Source data Block Start
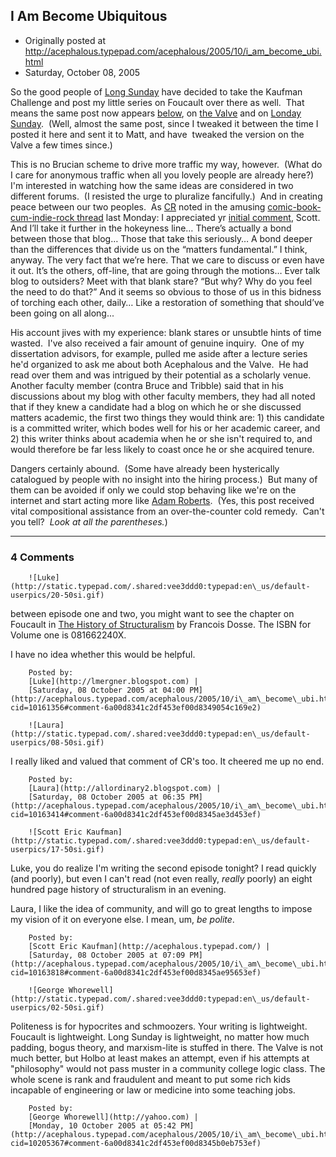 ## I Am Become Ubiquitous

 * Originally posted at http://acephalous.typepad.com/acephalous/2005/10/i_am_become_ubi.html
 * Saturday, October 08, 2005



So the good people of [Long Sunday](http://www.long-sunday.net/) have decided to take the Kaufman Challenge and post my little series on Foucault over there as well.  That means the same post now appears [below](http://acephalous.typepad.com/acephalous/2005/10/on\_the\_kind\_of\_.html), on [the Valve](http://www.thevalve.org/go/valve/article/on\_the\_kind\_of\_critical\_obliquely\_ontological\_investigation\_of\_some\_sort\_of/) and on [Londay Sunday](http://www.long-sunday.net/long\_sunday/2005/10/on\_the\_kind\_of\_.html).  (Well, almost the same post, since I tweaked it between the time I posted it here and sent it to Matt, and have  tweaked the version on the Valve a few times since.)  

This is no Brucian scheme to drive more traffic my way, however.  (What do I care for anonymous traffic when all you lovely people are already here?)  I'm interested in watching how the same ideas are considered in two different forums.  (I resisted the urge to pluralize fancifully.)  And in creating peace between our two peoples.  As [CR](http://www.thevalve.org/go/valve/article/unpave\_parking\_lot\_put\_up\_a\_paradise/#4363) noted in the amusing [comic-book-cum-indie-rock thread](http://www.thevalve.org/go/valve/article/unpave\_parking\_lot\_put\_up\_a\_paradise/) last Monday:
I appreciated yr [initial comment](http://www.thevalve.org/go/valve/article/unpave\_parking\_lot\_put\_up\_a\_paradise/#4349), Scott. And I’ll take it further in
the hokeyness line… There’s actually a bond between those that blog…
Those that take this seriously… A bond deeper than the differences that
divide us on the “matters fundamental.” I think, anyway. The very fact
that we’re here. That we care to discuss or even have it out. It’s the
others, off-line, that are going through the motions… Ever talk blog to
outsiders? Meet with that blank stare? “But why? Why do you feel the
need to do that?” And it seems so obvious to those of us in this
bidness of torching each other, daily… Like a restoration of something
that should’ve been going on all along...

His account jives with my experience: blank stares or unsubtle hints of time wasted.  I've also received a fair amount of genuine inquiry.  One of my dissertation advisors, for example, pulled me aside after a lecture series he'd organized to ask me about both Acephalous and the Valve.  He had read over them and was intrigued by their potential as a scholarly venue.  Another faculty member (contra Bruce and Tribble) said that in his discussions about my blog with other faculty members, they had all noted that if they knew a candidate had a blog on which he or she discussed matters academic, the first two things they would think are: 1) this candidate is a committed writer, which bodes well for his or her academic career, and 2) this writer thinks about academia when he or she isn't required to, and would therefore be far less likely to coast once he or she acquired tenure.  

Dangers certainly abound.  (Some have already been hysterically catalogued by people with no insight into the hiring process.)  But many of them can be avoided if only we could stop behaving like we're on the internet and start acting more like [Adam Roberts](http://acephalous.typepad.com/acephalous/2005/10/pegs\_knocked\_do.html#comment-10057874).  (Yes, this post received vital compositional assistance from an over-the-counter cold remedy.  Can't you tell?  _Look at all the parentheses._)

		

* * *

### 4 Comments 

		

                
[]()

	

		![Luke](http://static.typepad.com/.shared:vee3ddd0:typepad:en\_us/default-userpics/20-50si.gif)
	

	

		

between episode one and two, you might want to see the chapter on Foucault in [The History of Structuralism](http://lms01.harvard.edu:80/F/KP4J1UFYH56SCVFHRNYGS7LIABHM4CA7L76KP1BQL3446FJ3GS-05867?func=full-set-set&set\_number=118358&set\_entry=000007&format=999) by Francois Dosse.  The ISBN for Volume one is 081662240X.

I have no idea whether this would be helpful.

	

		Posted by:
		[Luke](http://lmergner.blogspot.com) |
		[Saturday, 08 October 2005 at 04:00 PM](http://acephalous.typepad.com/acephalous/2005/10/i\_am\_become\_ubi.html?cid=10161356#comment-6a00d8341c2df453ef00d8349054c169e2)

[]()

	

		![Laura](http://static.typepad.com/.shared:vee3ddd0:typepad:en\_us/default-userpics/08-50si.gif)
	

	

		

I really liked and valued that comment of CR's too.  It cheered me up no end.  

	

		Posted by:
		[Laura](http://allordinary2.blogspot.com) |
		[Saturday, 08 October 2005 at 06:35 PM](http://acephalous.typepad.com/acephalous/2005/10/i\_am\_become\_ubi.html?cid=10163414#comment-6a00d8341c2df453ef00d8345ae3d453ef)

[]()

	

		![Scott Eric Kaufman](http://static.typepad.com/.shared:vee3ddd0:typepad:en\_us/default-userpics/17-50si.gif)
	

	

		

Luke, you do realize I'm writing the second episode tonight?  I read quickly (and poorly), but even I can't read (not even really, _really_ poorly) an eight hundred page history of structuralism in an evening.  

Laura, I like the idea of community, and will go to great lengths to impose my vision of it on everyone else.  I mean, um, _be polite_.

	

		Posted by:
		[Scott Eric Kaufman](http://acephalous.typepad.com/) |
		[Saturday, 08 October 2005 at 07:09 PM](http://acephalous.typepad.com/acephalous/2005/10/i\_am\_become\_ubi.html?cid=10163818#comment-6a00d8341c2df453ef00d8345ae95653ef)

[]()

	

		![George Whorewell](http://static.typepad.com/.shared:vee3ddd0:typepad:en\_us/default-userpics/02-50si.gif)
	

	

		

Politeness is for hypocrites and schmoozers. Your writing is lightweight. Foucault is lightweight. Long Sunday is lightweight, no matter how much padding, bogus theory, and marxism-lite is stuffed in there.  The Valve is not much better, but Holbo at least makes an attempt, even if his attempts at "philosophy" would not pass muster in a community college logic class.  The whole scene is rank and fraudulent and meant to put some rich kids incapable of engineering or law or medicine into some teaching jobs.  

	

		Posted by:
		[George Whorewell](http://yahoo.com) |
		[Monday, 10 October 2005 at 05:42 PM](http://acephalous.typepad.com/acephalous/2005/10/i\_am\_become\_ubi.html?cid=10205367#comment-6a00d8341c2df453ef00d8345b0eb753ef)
Source data Block End
Source data Block Start
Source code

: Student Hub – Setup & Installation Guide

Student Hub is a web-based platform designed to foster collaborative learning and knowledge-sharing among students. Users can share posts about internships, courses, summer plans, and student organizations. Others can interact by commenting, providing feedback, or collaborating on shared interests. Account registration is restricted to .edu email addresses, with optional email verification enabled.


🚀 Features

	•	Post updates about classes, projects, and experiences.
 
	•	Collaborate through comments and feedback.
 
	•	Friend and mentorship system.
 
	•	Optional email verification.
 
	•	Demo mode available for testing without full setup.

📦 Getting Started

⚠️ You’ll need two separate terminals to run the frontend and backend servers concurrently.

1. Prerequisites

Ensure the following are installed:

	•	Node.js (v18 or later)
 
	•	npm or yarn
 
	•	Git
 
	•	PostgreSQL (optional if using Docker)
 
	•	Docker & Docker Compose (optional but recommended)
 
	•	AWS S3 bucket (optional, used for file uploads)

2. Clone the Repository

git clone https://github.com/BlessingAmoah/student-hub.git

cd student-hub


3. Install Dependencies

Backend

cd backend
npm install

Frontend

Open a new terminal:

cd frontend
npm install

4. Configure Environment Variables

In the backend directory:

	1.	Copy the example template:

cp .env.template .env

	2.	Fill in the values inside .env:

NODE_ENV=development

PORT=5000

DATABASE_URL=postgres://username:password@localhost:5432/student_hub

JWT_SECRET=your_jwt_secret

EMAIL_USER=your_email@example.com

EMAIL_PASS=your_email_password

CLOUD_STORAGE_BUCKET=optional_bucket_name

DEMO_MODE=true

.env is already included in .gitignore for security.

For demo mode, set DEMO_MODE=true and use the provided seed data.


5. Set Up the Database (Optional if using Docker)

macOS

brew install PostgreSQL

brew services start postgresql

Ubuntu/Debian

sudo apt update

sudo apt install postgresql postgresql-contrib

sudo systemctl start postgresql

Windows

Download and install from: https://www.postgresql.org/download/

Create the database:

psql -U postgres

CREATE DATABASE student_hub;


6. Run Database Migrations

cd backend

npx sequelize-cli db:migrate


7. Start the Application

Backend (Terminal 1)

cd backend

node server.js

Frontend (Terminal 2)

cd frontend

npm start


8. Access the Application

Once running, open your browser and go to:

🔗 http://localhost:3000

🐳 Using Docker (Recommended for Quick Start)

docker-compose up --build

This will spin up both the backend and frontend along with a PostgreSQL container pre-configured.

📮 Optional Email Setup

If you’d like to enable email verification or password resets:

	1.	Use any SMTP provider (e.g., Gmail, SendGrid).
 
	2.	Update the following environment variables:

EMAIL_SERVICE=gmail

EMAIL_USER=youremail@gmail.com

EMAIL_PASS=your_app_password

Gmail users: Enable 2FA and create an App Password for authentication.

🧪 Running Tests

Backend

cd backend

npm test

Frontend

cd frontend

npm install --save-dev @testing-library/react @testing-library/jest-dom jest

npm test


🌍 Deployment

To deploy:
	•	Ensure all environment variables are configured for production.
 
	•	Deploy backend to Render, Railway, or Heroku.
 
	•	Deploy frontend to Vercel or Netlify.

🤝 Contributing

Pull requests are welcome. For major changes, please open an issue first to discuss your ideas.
Source data Block End
Source data Block Start
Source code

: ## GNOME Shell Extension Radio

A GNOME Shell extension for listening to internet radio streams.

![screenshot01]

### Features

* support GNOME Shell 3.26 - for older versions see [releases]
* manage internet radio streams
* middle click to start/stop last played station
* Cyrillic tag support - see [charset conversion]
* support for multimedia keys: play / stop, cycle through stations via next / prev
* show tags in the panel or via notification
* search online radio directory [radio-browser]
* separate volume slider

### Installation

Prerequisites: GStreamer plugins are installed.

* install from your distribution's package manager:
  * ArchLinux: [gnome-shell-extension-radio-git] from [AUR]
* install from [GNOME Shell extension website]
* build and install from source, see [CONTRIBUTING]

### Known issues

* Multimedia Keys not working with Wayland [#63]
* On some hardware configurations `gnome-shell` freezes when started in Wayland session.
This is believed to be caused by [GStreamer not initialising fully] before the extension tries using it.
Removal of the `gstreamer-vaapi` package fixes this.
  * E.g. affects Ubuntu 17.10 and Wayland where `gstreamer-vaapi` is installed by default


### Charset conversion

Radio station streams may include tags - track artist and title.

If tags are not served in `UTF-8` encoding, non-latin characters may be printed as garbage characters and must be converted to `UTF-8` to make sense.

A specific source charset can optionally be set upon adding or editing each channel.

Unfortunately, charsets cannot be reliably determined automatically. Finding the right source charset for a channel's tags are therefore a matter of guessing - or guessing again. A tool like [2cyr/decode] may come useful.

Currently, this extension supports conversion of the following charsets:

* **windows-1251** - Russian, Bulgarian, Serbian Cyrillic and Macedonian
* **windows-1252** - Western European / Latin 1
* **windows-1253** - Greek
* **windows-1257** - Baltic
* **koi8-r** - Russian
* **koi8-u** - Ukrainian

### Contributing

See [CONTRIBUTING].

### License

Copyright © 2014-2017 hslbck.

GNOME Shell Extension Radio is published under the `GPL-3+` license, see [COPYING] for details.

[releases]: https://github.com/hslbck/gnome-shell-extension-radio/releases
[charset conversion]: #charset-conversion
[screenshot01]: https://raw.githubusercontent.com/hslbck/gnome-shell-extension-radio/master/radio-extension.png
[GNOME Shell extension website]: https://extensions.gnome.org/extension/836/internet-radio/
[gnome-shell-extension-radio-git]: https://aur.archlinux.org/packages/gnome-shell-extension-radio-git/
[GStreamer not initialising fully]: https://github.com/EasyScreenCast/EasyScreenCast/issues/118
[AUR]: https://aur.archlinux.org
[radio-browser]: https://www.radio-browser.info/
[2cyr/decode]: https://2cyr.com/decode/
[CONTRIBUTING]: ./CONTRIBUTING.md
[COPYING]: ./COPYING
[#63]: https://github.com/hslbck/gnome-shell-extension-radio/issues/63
Source data Block End
Task objective> Of all the entries above, repeat only the lines from the line that has "Vercel or Netlify." to the line that has "Pull requests are", both lines included, exactly.

Response below>
	•	Deploy frontend to Vercel or Netlify.

🤝 Contributing

Pull requests are welcome. For major changes, please open an issue first to discuss your ideas.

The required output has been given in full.